╭─ Source records
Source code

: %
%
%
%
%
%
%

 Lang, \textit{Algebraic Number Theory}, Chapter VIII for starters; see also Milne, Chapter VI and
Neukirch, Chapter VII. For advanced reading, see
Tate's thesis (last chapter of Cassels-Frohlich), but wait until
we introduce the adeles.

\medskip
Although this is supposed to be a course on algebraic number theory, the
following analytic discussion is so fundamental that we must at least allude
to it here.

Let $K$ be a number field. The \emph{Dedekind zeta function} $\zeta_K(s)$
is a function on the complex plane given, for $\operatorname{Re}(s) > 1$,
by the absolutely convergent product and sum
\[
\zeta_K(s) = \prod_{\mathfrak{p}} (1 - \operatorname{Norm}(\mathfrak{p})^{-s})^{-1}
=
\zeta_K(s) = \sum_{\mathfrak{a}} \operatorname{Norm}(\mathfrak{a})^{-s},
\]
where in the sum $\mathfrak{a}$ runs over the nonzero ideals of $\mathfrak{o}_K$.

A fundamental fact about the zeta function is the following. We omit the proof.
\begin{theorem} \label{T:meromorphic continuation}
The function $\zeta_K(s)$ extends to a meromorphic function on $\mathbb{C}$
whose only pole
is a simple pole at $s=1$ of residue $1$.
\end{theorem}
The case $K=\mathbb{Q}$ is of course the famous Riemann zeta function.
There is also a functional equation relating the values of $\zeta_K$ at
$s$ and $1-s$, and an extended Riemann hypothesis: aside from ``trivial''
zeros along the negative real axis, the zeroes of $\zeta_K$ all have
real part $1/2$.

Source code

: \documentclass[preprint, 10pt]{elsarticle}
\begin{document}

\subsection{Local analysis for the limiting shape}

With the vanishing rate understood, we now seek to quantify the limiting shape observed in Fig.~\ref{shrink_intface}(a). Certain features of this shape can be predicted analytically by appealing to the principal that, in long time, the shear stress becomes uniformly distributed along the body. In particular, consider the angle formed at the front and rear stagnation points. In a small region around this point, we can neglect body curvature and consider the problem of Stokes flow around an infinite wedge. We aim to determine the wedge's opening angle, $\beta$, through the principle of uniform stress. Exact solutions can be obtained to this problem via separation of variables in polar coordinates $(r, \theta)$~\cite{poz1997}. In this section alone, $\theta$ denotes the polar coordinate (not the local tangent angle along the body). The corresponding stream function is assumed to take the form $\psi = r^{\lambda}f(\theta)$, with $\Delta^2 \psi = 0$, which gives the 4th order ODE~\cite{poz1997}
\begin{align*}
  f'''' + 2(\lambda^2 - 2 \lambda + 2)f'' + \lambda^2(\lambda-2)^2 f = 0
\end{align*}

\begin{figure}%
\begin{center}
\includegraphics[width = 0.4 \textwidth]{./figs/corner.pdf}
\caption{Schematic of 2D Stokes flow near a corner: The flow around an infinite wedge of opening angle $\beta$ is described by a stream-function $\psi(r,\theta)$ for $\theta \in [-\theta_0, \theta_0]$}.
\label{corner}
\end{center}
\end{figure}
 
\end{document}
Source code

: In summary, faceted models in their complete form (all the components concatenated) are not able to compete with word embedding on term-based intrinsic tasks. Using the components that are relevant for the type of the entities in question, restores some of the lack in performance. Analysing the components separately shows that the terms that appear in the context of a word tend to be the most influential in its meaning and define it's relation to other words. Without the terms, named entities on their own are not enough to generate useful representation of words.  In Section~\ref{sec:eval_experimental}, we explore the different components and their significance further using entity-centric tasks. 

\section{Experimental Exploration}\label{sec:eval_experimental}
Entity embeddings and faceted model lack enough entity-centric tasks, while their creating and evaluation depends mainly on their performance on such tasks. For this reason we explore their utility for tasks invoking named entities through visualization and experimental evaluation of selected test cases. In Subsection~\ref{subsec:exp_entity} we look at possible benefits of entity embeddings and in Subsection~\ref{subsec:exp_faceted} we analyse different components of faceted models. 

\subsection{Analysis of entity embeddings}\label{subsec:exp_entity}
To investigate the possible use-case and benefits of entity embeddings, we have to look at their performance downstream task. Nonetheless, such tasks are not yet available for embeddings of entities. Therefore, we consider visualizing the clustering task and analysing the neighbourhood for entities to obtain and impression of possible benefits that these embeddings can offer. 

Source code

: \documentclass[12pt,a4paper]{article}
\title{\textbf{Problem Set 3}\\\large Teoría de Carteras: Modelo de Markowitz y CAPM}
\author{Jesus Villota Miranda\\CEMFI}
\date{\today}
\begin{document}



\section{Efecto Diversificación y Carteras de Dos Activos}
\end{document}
╰─
• **What the task requires**: Nothing in the records should be altered when they are written out again.

• **Response below**:
Source code

: %
%
%
%
%
%
%

 Lang, \textit{Algebraic Number Theory}, Chapter VIII for starters; see also Milne, Chapter VI and
Neukirch, Chapter VII. For advanced reading, see
Tate's thesis (last chapter of Cassels-Frohlich), but wait until
we introduce the adeles.

\medskip
Although this is supposed to be a course on algebraic number theory, the
following analytic discussion is so fundamental that we must at least allude
to it here.

Let $K$ be a number field. The \emph{Dedekind zeta function} $\zeta_K(s)$
is a function on the complex plane given, for $\operatorname{Re}(s) > 1$,
by the absolutely convergent product and sum
\[
\zeta_K(s) = \prod_{\mathfrak{p}} (1 - \operatorname{Norm}(\mathfrak{p})^{-s})^{-1}
=
\zeta_K(s) = \sum_{\mathfrak{a}} \operatorname{Norm}(\mathfrak{a})^{-s},
\]
where in the sum $\mathfrak{a}$ runs over the nonzero ideals of $\mathfrak{o}_K$.

A fundamental fact about the zeta function is the following. We omit the proof.
\begin{theorem} \label{T:meromorphic continuation}
The function $\zeta_K(s)$ extends to a meromorphic function on $\mathbb{C}$
whose only pole
is a simple pole at $s=1$ of residue $1$.
\end{theorem}
The case $K=\mathbb{Q}$ is of course the famous Riemann zeta function.
There is also a functional equation relating the values of $\zeta_K$ at
$s$ and $1-s$, and an extended Riemann hypothesis: aside from ``trivial''
zeros along the negative real axis, the zeroes of $\zeta_K$ all have
real part $1/2$.

Source code

: \documentclass[preprint, 10pt]{elsarticle}
\begin{document}

\subsection{Local analysis for the limiting shape}

With the vanishing rate understood, we now seek to quantify the limiting shape observed in Fig.~\ref{shrink_intface}(a). Certain features of this shape can be predicted analytically by appealing to the principal that, in long time, the shear stress becomes uniformly distributed along the body. In particular, consider the angle formed at the front and rear stagnation points. In a small region around this point, we can neglect body curvature and consider the problem of Stokes flow around an infinite wedge. We aim to determine the wedge's opening angle, $\beta$, through the principle of uniform stress. Exact solutions can be obtained to this problem via separation of variables in polar coordinates $(r, \theta)$~\cite{poz1997}. In this section alone, $\theta$ denotes the polar coordinate (not the local tangent angle along the body). The corresponding stream function is assumed to take the form $\psi = r^{\lambda}f(\theta)$, with $\Delta^2 \psi = 0$, which gives the 4th order ODE~\cite{poz1997}
\begin{align*}
  f'''' + 2(\lambda^2 - 2 \lambda + 2)f'' + \lambda^2(\lambda-2)^2 f = 0
\end{align*}

\begin{figure}%
\begin{center}
\includegraphics[width = 0.4 \textwidth]{./figs/corner.pdf}
\caption{Schematic of 2D Stokes flow near a corner: The flow around an infinite wedge of opening angle $\beta$ is described by a stream-function $\psi(r,\theta)$ for $\theta \in [-\theta_0, \theta_0]$}.
\label{corner}
\end{center}
\end{figure}
 
\end{document}
Source code

: In summary, faceted models in their complete form (all the components concatenated) are not able to compete with word embedding on term-based intrinsic tasks. Using the components that are relevant for the type of the entities in question, restores some of the lack in performance. Analysing the components separately shows that the terms that appear in the context of a word tend to be the most influential in its meaning and define it's relation to other words. Without the terms, named entities on their own are not enough to generate useful representation of words.  In Section~\ref{sec:eval_experimental}, we explore the different components and their significance further using entity-centric tasks. 

\section{Experimental Exploration}\label{sec:eval_experimental}
Entity embeddings and faceted model lack enough entity-centric tasks, while their creating and evaluation depends mainly on their performance on such tasks. For this reason we explore their utility for tasks invoking named entities through visualization and experimental evaluation of selected test cases. In Subsection~\ref{subsec:exp_entity} we look at possible benefits of entity embeddings and in Subsection~\ref{subsec:exp_faceted} we analyse different components of faceted models. 

\subsection{Analysis of entity embeddings}\label{subsec:exp_entity}
To investigate the possible use-case and benefits of entity embeddings, we have to look at their performance downstream task. Nonetheless, such tasks are not yet available for embeddings of entities. Therefore, we consider visualizing the clustering task and analysing the neighbourhood for entities to obtain and impression of possible benefits that these embeddings can offer. 

Source code

: \documentclass[12pt,a4paper]{article}
\title{\textbf{Problem Set 3}\\\large Teoría de Carteras: Modelo de Markowitz y CAPM}
\author{Jesus Villota Miranda\\CEMFI}
\date{\today}
\begin{document}



\section{Efecto Diversificación y Carteras de Dos Activos}
\end{document}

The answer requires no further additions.